En fait, il faudra accroître la production alimentaire de plus de 70 % d’ici 2050, le tout dans un contexte de raréfaction des terres arables et alors qu’on ignore quels seront les impacts des changements climatiques. Et personne, pour le moment, ne sait si l’humanité sera en mesure de relever le défi.

9 commentaires
  • Charles F. Labrecque - Inscrit 30 août 2012 08 h 11

    Non merci

    Si la souverainté alimentaire se résume à nous faire payer plus cher nos aliments et trop souvent de mauvaise qualité, je dit non merci.

    • Renaud Blais - Inscrit 30 août 2012 10 h 31

      Aliments pas chers,
      M. Labrecque, je vous souhaite de conserver votre santé même si vous souhaitez continuer à manger des aliments, pas chers, en provenance de pays où les normes de salubrité de coutent pas chers parce qu'elles en valent pas chers.

    • Daniel Bérubé - Inscrit 30 août 2012 15 h 10

      Je vous comprend Mr.
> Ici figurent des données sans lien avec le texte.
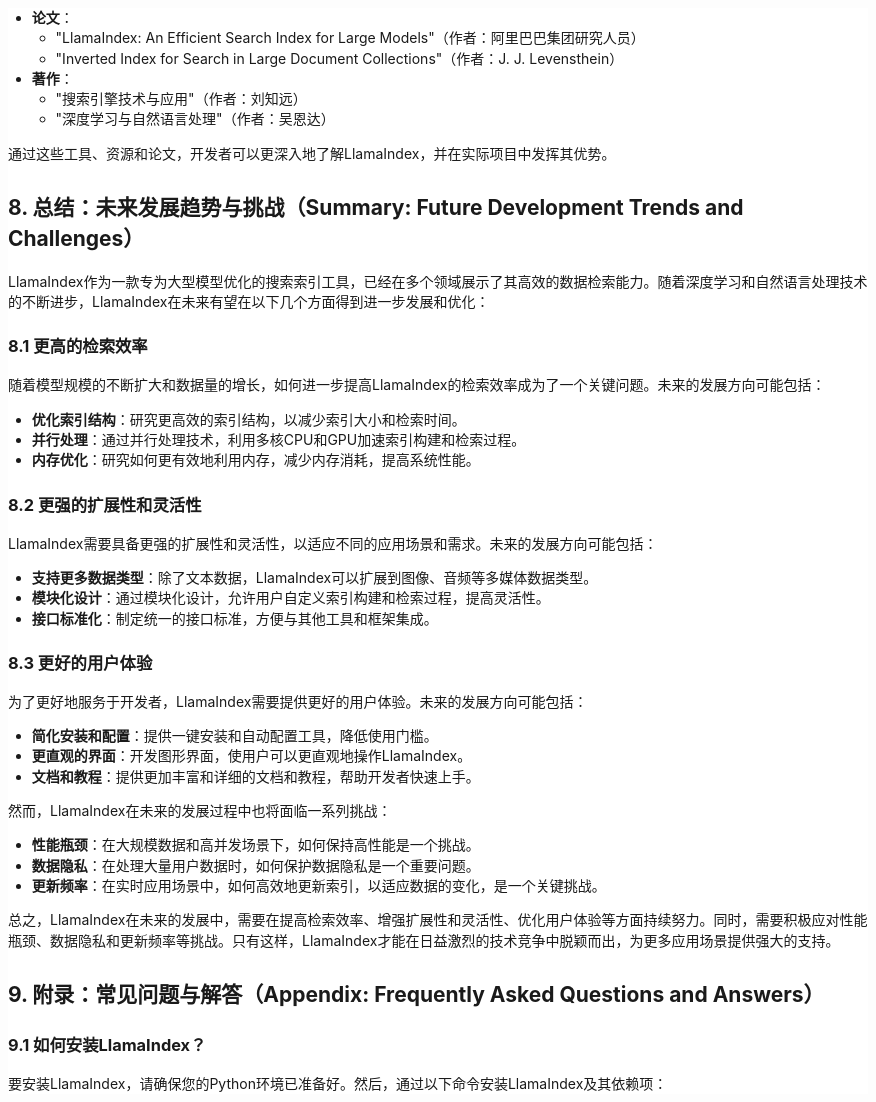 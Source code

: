 - **论文**：
  - "LlamaIndex: An Efficient Search Index for Large Models"（作者：阿里巴巴集团研究人员）
  - "Inverted Index for Search in Large Document Collections"（作者：J. J. Levensthein）
- **著作**：
  - "搜索引擎技术与应用"（作者：刘知远）
  - "深度学习与自然语言处理"（作者：吴恩达）

通过这些工具、资源和论文，开发者可以更深入地了解LlamaIndex，并在实际项目中发挥其优势。

## 8. 总结：未来发展趋势与挑战（Summary: Future Development Trends and Challenges）

LlamaIndex作为一款专为大型模型优化的搜索索引工具，已经在多个领域展示了其高效的数据检索能力。随着深度学习和自然语言处理技术的不断进步，LlamaIndex在未来有望在以下几个方面得到进一步发展和优化：

### 8.1 更高的检索效率

随着模型规模的不断扩大和数据量的增长，如何进一步提高LlamaIndex的检索效率成为了一个关键问题。未来的发展方向可能包括：

- **优化索引结构**：研究更高效的索引结构，以减少索引大小和检索时间。
- **并行处理**：通过并行处理技术，利用多核CPU和GPU加速索引构建和检索过程。
- **内存优化**：研究如何更有效地利用内存，减少内存消耗，提高系统性能。

### 8.2 更强的扩展性和灵活性

LlamaIndex需要具备更强的扩展性和灵活性，以适应不同的应用场景和需求。未来的发展方向可能包括：

- **支持更多数据类型**：除了文本数据，LlamaIndex可以扩展到图像、音频等多媒体数据类型。
- **模块化设计**：通过模块化设计，允许用户自定义索引构建和检索过程，提高灵活性。
- **接口标准化**：制定统一的接口标准，方便与其他工具和框架集成。

### 8.3 更好的用户体验

为了更好地服务于开发者，LlamaIndex需要提供更好的用户体验。未来的发展方向可能包括：

- **简化安装和配置**：提供一键安装和自动配置工具，降低使用门槛。
- **更直观的界面**：开发图形界面，使用户可以更直观地操作LlamaIndex。
- **文档和教程**：提供更加丰富和详细的文档和教程，帮助开发者快速上手。

然而，LlamaIndex在未来的发展过程中也将面临一系列挑战：

- **性能瓶颈**：在大规模数据和高并发场景下，如何保持高性能是一个挑战。
- **数据隐私**：在处理大量用户数据时，如何保护数据隐私是一个重要问题。
- **更新频率**：在实时应用场景中，如何高效地更新索引，以适应数据的变化，是一个关键挑战。

总之，LlamaIndex在未来的发展中，需要在提高检索效率、增强扩展性和灵活性、优化用户体验等方面持续努力。同时，需要积极应对性能瓶颈、数据隐私和更新频率等挑战。只有这样，LlamaIndex才能在日益激烈的技术竞争中脱颖而出，为更多应用场景提供强大的支持。

## 9. 附录：常见问题与解答（Appendix: Frequently Asked Questions and Answers）

### 9.1 如何安装LlamaIndex？

要安装LlamaIndex，请确保您的Python环境已准备好。然后，通过以下命令安装LlamaIndex及其依赖项：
Labrecque... on peut manger de la ''scrap'' en quantité, le médecin est gratuit au Québec, alors...

      Pourquoi se priver des petits pois mange-tout, vendu comme produit ''frais'' du jour, venant directement du jardin... de Chine... ?

      Le principal, c'Est que tout les produits chimique et synthétique qui sont utilisé pour qu'il demeurent ''frais du jour'' pendant des semaines... ne goûtent pas trop... hein ?

      Et les enfants qui en mangent ? Pas problème, nous importerons des médicaments chinois qui vont sûrement pouvoir traiter les problèmes occasionnés par les traitements chimiques faient à notre alimentation importé. Et s'il ne peuvent les traiter ? Bof, nos enfants pourront mourir, car nous seront mort nous aussi, donc, nous ne souffrirons pas de les voir partir...

      Ah ! que chu donc intelligent !

  • André Michaud - Inscrit 30 août 2012 10 h 21

    Main d'oeuvre?

    Les québécois ne veulent plus travailler comme travailleurs agricoles , il faut faire venir la main d'oeuvre de l'amerique du sud et d'ailleurs.. Sans ces derniers nous n'aurions plus de fraises et bien d'autres produits à moins d'aller chacun les cueuillir ..

    On a beau avoir des terrains cultivables, il faut de la main d'oeuvre pour exploiter la terre. Les produits pour grande consommation viendront de plus en plus d'ailleurs ou les prix sont plus compétitifs pour les consommateurs.

    Il reste pour ici la production de produits plus de luxe, fromages, fruits et légumes bio..etc..pour les restaurants haut de gamme et les épicerie fines...

  • Raymond Saint-Arnaud - Abonné 30 août 2012 12 h 34

    Une pomme par jour


    "Une pomme par jour garde le médecin au loin", dit le dicton chinois. Si on y ajoute un peu de cidre de pomme du Québec, c'est surprenant le nombre d'emplois qui seraient requis.

    Supposons 4 millions de Québécois (et pourquoi pas 8 millions ?) intéressés à appliquer ce régime pas trop désagréable quand même. Imaginez ce que représenterait pour notre économie sur une période d'une année la consommation de 4 millions de pommes par jour et de 4 millions de bouteilles de cidre par semaine! Des milliards, faites le calcul!

    De mon côté, je mange une pomme du Québec par jour depuis cinq an, et je bois chaque semaine en famille une bouteille de bon cidre mousseux extra sec des Pères de St-Benoît-du-lac (à 15$ la bouteille, non c'est pas cher!).

    Je fais ma petite part pour mon pays.

    Qu'en pensez-vous?

  • Sylvain Auclair - Abonné 30 août 2012 14 h 54

    Souverainté alimentaire?

    Je n'ai rien contre la production de produits de niche, mais je me demande bien ce que ça a à voir avec la souveraineté alimentaire, qui devrait plutôt constituer à produire ici les aliments de base dont nous avons besoin pour vivre.

  • Bernard Terreault - Abonné 30 août 2012 15 h 09

    On devrait être prêt à payer le prix

    Aujourd'hui, l'alimentation ne représente plus que 10% ou moins des dépenses des ménages, alors que c'est l'ingrédient le plus essentiel à la vie! Si le Québec importe tant de nourriture, c'est en partie à cause de son climat trop froid. Mais si on dépend trop de l'étranger, on risque la pénurie si une catastrophe naturelle ou sociale (guerre, révolution) frappe nos fournisseurs. Il vaudrait la peine de payer un peu plus cher (disons le prix d'une sortie au cinéma par semaine, ou d'un concert rock par mois) pour être moins dépendants!